• PROVIDED DATA:
□ □ □ □ □

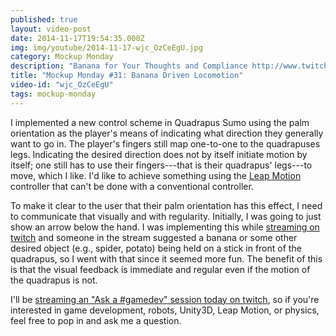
 ```yaml
---
published: true
layout: video-post
date: 2014-11-17T19:54:35.000Z
img: img/youtube/2014-11-17-wjc_OzCeEgU.jpg
category: Mockup Monday
description: "Banana for Your Thoughts and Compliance http://www.twitch.tv/shanecelis/profile"
title: "Mockup Monday #31: Banana Driven Locomotion"
video-id: "wjc_OzCeEgU"
tags: mockup-monday
---
```


I implemented a new control scheme in Quadrapus Sumo using the palm
orientation as the player's means of indicating what direction they
generally want to go in.  The player's fingers still map one-to-one to
the quadrapuses legs.  Indicating the desired direction does not by
itself initiate motion by itself; one still has to use their
fingers---that is their quadrapus' legs---to move, which I like.  I'd
like to achieve something using the
[Leap Motion](http://leapmotion.com) controller that can't be done
with a conventional controller.

To make it clear to the user that their palm orientation has this
effect, I need to communicate that visually and with regularity.
Initially, I was going to just show an arrow below the hand.  I was
implementing this while
[streaming on twitch](http://www.twitch.tv/shanecelis/profile) and
someone in the stream suggested a banana or some other desired object
(e.g., spider, potato) being held on a stick in front of the
quadrapus, so I went with that since it seemed more fun.  The benefit
of this is that the visual feedback is immediate and regular even if
the motion of the quadrapus is not.

I'll be
[streaming an "Ask a #gamedev" session today on twitch](http://www.twitch.tv/shanecelis/profile),
so if you're interested in game development, robots, Unity3D, Leap
Motion, or physics, feel free to pop in and ask me a question.
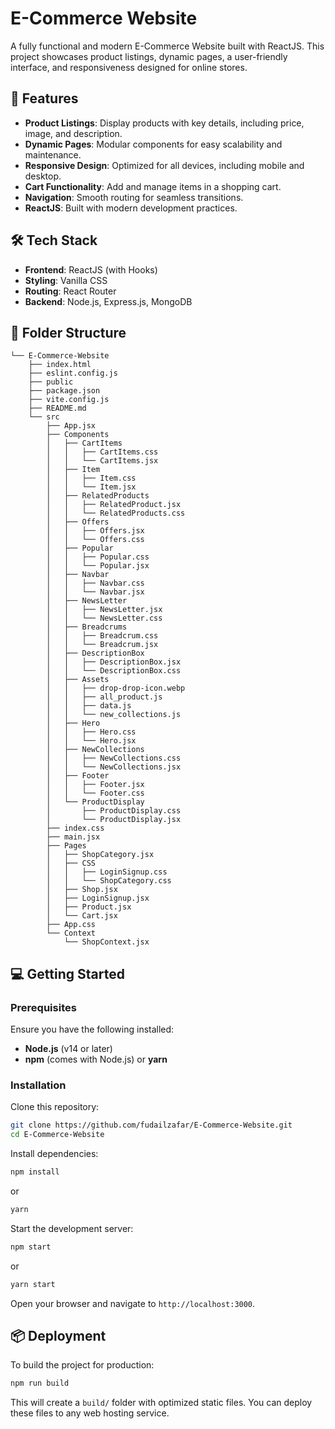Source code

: # E-Commerce Website

A fully functional and modern E-Commerce Website built with ReactJS. This project showcases product listings, dynamic pages, a user-friendly interface, and responsiveness designed for online stores.

## 🚀 Features

- **Product Listings**: Display products with key details, including price, image, and description.
- **Dynamic Pages**: Modular components for easy scalability and maintenance.
- **Responsive Design**: Optimized for all devices, including mobile and desktop.
- **Cart Functionality**: Add and manage items in a shopping cart.
- **Navigation**: Smooth routing for seamless transitions.
- **ReactJS**: Built with modern development practices.

## 🛠️ Tech Stack

- **Frontend**: ReactJS (with Hooks)
- **Styling**: Vanilla CSS
- **Routing**: React Router
- **Backend**: Node.js, Express.js, MongoDB

## 📂 Folder Structure

```plaintext
└── E-Commerce-Website
    ├── index.html
    ├── eslint.config.js
    ├── public
    ├── package.json
    ├── vite.config.js
    ├── README.md
    └── src
        ├── App.jsx
        ├── Components
        │   ├── CartItems
        │   │   ├── CartItems.css
        │   │   └── CartItems.jsx
        │   ├── Item
        │   │   ├── Item.css
        │   │   └── Item.jsx
        │   ├── RelatedProducts
        │   │   ├── RelatedProduct.jsx
        │   │   └── RelatedProducts.css
        │   ├── Offers
        │   │   ├── Offers.jsx
        │   │   └── Offers.css
        │   ├── Popular
        │   │   ├── Popular.css
        │   │   └── Popular.jsx
        │   ├── Navbar
        │   │   ├── Navbar.css
        │   │   └── Navbar.jsx
        │   ├── NewsLetter
        │   │   ├── NewsLetter.jsx
        │   │   └── NewsLetter.css
        │   ├── Breadcrums
        │   │   ├── Breadcrum.css
        │   │   └── Breadcrum.jsx
        │   ├── DescriptionBox
        │   │   ├── DescriptionBox.jsx
        │   │   └── DescriptionBox.css
        │   ├── Assets
        │   │   ├── drop-drop-icon.webp
        │   │   ├── all_product.js
        │   │   ├── data.js
        │   │   └── new_collections.js
        │   ├── Hero
        │   │   ├── Hero.css
        │   │   └── Hero.jsx
        │   ├── NewCollections
        │   │   ├── NewCollections.css
        │   │   └── NewCollections.jsx
        │   ├── Footer
        │   │   ├── Footer.jsx
        │   │   └── Footer.css
        │   └── ProductDisplay
        │       ├── ProductDisplay.css
        │       └── ProductDisplay.jsx
        ├── index.css
        ├── main.jsx
        ├── Pages
        │   ├── ShopCategory.jsx
        │   ├── CSS
        │   │   ├── LoginSignup.css
        │   │   └── ShopCategory.css
        │   ├── Shop.jsx
        │   ├── LoginSignup.jsx
        │   ├── Product.jsx
        │   └── Cart.jsx
        ├── App.css
        └── Context
            └── ShopContext.jsx
```

## 💻 Getting Started

### Prerequisites

Ensure you have the following installed:

- **Node.js** (v14 or later)
- **npm** (comes with Node.js) or **yarn**

### Installation

Clone this repository:

```bash
git clone https://github.com/fudailzafar/E-Commerce-Website.git
cd E-Commerce-Website
```

Install dependencies:

```bash
npm install
```

or

```bash
yarn
```

Start the development server:

```bash
npm start
```

or

```bash
yarn start
```

Open your browser and navigate to `http://localhost:3000`.

## 📦 Deployment

To build the project for production:

```bash
npm run build
```

This will create a `build/` folder with optimized static files. You can deploy these files to any web hosting service.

□ □ □ □ □

• GOAL OF THE EXERCISE: Your answer should consist of the lines from the material that contain "build".

• FINISHED EXERCISE:
To build the project for production:
npm run build
This will create a `build/` folder with optimized static files. You can deploy these files to any web hosting service.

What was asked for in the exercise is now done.